Being a girl is never entertaining if you are leered at and hooted at like a circus animal; not because of the harassment but because of the by-products it comes with. It was never entertaining, for me, at least always. I was around 9 and I found that my breasts had started to grow. For a nine-year old, it only appeared curious – the way it grew and how it stood. For me, it only filled with thoughts like ‘what was inside it!’ ‘would it keep growing!’ and ’why are my tops getting tight?. That being said it was only an addition of my body that I didn’t know what to do with. It didn’t occur that my ‘recent’ addition could possibly look like an object of lust for a guy. That day, I had gone to the bazaar with my mom; it was crowded, as usual and the dark evening was visibly lit by the lights from various stores. My mom was holding my hand with a firm grip and was leading through the crowd; I was still a child for her. Among the bustling crowd, I suddenly felt a man’s robust hand, firm enough, reaching one of my breasts, holding it for a second and squeezing it. It happened in less than a few seconds, when my mom was still gripping my hand and walking. I was too small to be shocked, but I was scared: scared at men, men who were of the same gender of my father. That night, I told my dad, “Appa, today…at the bazaar…one guy pressed my breast like an auto horn.” I was only that innocent to come up with such analogy. My parents were obviously shocked and unanimously decided, “Let’s not take her out for some time.” For a genuine opening up it’s always loss of freedom for a girl. I started receding in and when it happened the next time, I didn’t tell a word to my parents.

I was around 10 when it happened, and I was at home with a guy who I called ‘brother’; when I thought people are what you call them by. He was an electrician and I was sticking around to see how he wires things. At one point, he pulled me towards him and started to play with me and making me laugh. He threw me up in the air and caught me; he made me sit on his lap and put his hands around and started to say stuff that made both of us giggle. I didn’t pay attention to what he said as there was something else that was holding my attention. Something was moving under his dhothi;  I felt wriggling under my thighs. And in some time, I felt it against everywhere, once against my thighs, once at my bottom, once here, once there. He was still cajoling me like a kid. It took a while to realize something was not normal. This had not happened when I sat on my father’s lap. My mom accidentally came there now, and called me aside. Her face was flushed and told me to come downstairs. I now clearly knew something was wrong; it took a bit of wrestling to come away from him.
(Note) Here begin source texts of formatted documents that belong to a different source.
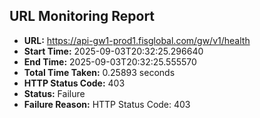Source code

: ## URL Monitoring Report

- **URL:** https://api-gw1-prod1.fisglobal.com/gw/v1/health
- **Start Time:** 2025-09-03T20:32:25.296640
- **End Time:** 2025-09-03T20:32:25.555570
- **Total Time Taken:** 0.25893 seconds
- **HTTP Status Code:** 403
- **Status:** Failure
- **Failure Reason:** HTTP Status Code: 403
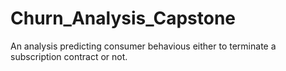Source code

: # Churn_Analysis_Capstone
An analysis predicting consumer behavious either to terminate a subscription contract or not.
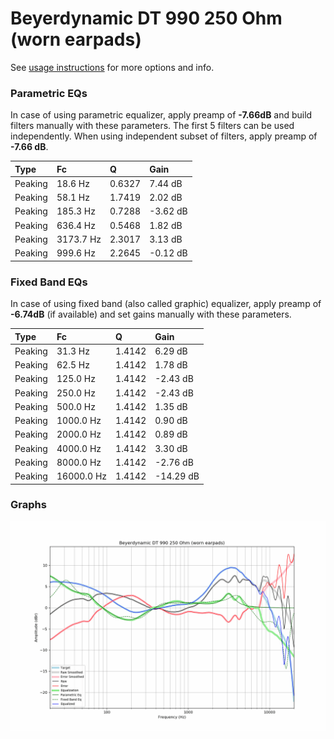# Beyerdynamic DT 990 250 Ohm (worn earpads)
See [usage instructions](https://github.com/jaakkopasanen/AutoEq#usage) for more options and info.

### Parametric EQs
In case of using parametric equalizer, apply preamp of **-7.66dB** and build filters manually
with these parameters. The first 5 filters can be used independently.
When using independent subset of filters, apply preamp of **-7.66 dB**.

| Type    | Fc        |      Q | Gain     |
|:--------|:----------|:-------|:---------|
| Peaking | 18.6 Hz   | 0.6327 | 7.44 dB  |
| Peaking | 58.1 Hz   | 1.7419 | 2.02 dB  |
| Peaking | 185.3 Hz  | 0.7288 | -3.62 dB |
| Peaking | 636.4 Hz  | 0.5468 | 1.82 dB  |
| Peaking | 3173.7 Hz | 2.3017 | 3.13 dB  |
| Peaking | 999.6 Hz  | 2.2645 | -0.12 dB |

### Fixed Band EQs
In case of using fixed band (also called graphic) equalizer, apply preamp of **-6.74dB**
(if available) and set gains manually with these parameters.

| Type    | Fc         |      Q | Gain      |
|:--------|:-----------|:-------|:----------|
| Peaking | 31.3 Hz    | 1.4142 | 6.29 dB   |
| Peaking | 62.5 Hz    | 1.4142 | 1.78 dB   |
| Peaking | 125.0 Hz   | 1.4142 | -2.43 dB  |
| Peaking | 250.0 Hz   | 1.4142 | -2.43 dB  |
| Peaking | 500.0 Hz   | 1.4142 | 1.35 dB   |
| Peaking | 1000.0 Hz  | 1.4142 | 0.90 dB   |
| Peaking | 2000.0 Hz  | 1.4142 | 0.89 dB   |
| Peaking | 4000.0 Hz  | 1.4142 | 3.30 dB   |
| Peaking | 8000.0 Hz  | 1.4142 | -2.76 dB  |
| Peaking | 16000.0 Hz | 1.4142 | -14.29 dB |

### Graphs
![](./Beyerdynamic%20DT%20990%20250%20Ohm%20(worn%20earpads).png)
I knew what it meant only after a long time.

Now my shell had started to thicken; I had stopped talking with random guys and if I had to, I did it with utmost precaution not to let them near me. My trust on men came with great effort on both the sides which took time to overcome. I started standing up against them doing whatever I could. I thought I had the courage to fight back; I have grown strong. But a few things didn’t let me be so.
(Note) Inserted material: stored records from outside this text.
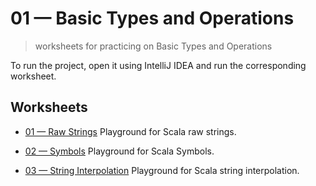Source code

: # 01 &mdash; Basic Types and Operations
> worksheets for practicing on Basic Types and Operations

To run the project, open it using IntelliJ IDEA and run the corresponding worksheet.

## Worksheets
+ [01 &mdash; Raw Strings](./01-raw-strings.sc)
Playground for Scala raw strings.

+ [02 &mdash; Symbols](./02-symbols.sc)
Playground for Scala Symbols.

+ [03 &mdash; String Interpolation](./03-string-interpolation.sc)
Playground for Scala string interpolation.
I was 22 and I went to a movie with my sister’s family. Towards the intermission, I felt fingers from behind searching for something, first from the bottom of my seat and then from the sides. My heart was palpitating and I moved to tip of my seat. I was out of reach. I was sitting at the edge and was gazing at the screen nervously.  It’s not the groping or the look that makes harassment obnoxious but the after effect that makes it  – ‘it is better when you avoid’. I wanted to stand up and kick that man’s ass. But I didn’t have the courage to do it. I would only end up losing my freedom. My sister would think ‘if this happens when we are around, then what horrible things might happen to her when she is alone’. I couldn’t afford to lose my freedom once again, and I couldn’t passively endure it. I made myself hard to reach. After the intermission, the same guy had misbehaved with my sister and she started to yell to Mother Kali. That guy, being threatened, ran off. My sister’s courage was commendable, but my courage could have backfired.

I didn’t want to experiment how they would feel if I stood up, my question of freedom is more important to me to experiment with; but I knew they would definitely be worried. A few parents live in a myth that they have to bring their daughter up sinless and pure, something like ‘untouched by human hand’. The moment you tell what has happened, that their Cinderella-like-little girl has been abused, their myth gets crushed. They are comfortable with Cinderellas locked up at home than with a girl who fights back; it eases their heart that way.

I am being whistled at, I am being bruised by dark hands and I stand up when I am alone. I avoid and don’t fight back when my family is around, with their Cinderella myth intact. Would parents call their child and ask her to ‘Stand up and be bold’ the moment she says something she doesn’t know what to do with?